We Know No Mortality is an attempt in distilling family memories and breaking open one’s heritage to better comprehend the collective cultural understanding. Shoemaker ruminates on his small town of Henderson, Kentucky, as well as other small towns across America—particularly their tendencies toward religious fanaticism, extreme conservatism, and xenophobia. However, the town’s smallness offers a space of stillness for reflection. After years of travel, Shoemaker revisits his home with a new perspective—with a better understanding of where he came from and where he wants to go.
Shoemaker writes about the memory of a shared spiritual home with a delicate and graceful hand, and he exalts the balance of light and shadow: “Everything is an omen. / Even the light.” He writes of small towns, familiar faces, and systematized ideals:
“The moon is bright in Godland, / But it don’t reach far…When you move away from a small town, you miss knowing people when you sight them, or sometimes by hearing a voice around the aisle in the grocery store. You miss the certainty of things like religion, politics, social etiquette— all things codified and staid that you no longer conform to.”

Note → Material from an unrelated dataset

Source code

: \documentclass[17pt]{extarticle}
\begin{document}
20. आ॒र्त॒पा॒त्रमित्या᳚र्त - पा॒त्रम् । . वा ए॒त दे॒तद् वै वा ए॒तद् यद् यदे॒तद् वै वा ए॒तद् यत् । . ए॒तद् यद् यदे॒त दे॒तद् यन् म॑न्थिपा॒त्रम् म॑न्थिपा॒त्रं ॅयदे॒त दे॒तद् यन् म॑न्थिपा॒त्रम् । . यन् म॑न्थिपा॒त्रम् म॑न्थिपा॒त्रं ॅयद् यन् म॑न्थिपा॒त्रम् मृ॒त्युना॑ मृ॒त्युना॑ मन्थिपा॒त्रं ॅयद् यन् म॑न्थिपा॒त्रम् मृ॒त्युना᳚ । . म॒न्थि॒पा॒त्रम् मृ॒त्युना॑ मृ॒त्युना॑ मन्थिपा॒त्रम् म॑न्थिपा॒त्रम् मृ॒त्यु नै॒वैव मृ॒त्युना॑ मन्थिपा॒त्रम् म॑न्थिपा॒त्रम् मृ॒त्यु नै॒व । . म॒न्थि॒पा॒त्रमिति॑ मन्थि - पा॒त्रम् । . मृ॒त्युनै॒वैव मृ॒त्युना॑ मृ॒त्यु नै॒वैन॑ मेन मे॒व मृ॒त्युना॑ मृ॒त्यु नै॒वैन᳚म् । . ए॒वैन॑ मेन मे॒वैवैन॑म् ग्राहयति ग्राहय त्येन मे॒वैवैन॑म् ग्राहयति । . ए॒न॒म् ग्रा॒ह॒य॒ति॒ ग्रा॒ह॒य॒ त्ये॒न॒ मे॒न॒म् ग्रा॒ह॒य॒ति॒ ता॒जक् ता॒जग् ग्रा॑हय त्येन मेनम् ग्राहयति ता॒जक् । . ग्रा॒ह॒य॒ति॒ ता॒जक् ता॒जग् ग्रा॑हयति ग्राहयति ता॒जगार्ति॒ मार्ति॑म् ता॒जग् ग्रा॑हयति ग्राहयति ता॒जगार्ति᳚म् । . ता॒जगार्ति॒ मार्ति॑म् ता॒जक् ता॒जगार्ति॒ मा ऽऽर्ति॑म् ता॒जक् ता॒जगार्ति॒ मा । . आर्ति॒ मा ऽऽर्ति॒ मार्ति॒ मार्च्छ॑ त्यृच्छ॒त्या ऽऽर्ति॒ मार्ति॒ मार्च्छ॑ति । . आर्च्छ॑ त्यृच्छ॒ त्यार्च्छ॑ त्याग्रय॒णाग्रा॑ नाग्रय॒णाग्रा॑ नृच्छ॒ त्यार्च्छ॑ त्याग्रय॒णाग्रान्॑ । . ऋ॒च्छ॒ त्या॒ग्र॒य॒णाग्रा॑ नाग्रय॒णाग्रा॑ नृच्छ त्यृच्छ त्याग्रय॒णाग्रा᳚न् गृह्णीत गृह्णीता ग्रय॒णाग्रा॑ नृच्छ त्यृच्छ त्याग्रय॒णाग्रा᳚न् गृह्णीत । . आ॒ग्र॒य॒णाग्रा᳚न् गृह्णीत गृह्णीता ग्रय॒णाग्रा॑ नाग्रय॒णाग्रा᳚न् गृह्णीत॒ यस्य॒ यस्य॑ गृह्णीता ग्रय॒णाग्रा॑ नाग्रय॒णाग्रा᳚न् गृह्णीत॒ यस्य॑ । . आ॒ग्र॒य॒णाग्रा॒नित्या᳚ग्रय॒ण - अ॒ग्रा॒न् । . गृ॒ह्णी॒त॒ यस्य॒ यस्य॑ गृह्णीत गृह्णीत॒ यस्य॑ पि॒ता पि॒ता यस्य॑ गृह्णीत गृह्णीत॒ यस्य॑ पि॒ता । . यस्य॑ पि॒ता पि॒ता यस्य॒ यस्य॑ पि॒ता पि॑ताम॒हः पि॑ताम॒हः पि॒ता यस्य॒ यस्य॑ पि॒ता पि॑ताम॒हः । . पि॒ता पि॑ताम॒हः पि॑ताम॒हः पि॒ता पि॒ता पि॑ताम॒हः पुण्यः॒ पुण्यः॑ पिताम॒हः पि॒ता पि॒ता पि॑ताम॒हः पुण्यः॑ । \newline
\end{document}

As he attempts to collage the past to retell his family’s multilayered history, Shoemaker reveals that you, reader, are the sum of our environments; you are a collage, a fractal, an assemblage, a mosaic of filaments, known and unknown. You, too, originate from mud and shared blood. Along this journey of rediscovery, Shoemaker encounters dirty habits, penguin-like nuns with slapping sticks, and old winding back roads. In a way, he resurrects his past and his longing for a now distant childhood of rolling and running in the bluegrass with bare feet.
We too experience a longing for home, a sanctuary filled with bluegrass and open ceilings. He tills memory and recites his dead; he sings hymns of “am” and “am nots”: “I am not an architect, / I am a song.”
We Knew No Mortality is a memory quilt sewn with spells, floods, hymns, and pink wounds. It’s an attempt to remember, together; a ritual for individual and communal re-membering. It’s a plea to readers to, “Feel the earth move inside you. / Pray to become.” Shoemaker’s words shed to reveals themselves like a creature in crystallized grass-flats. This book is more than just a book. It’s a shared cigarette behind the boiler room. It’s a song for America-forgotten.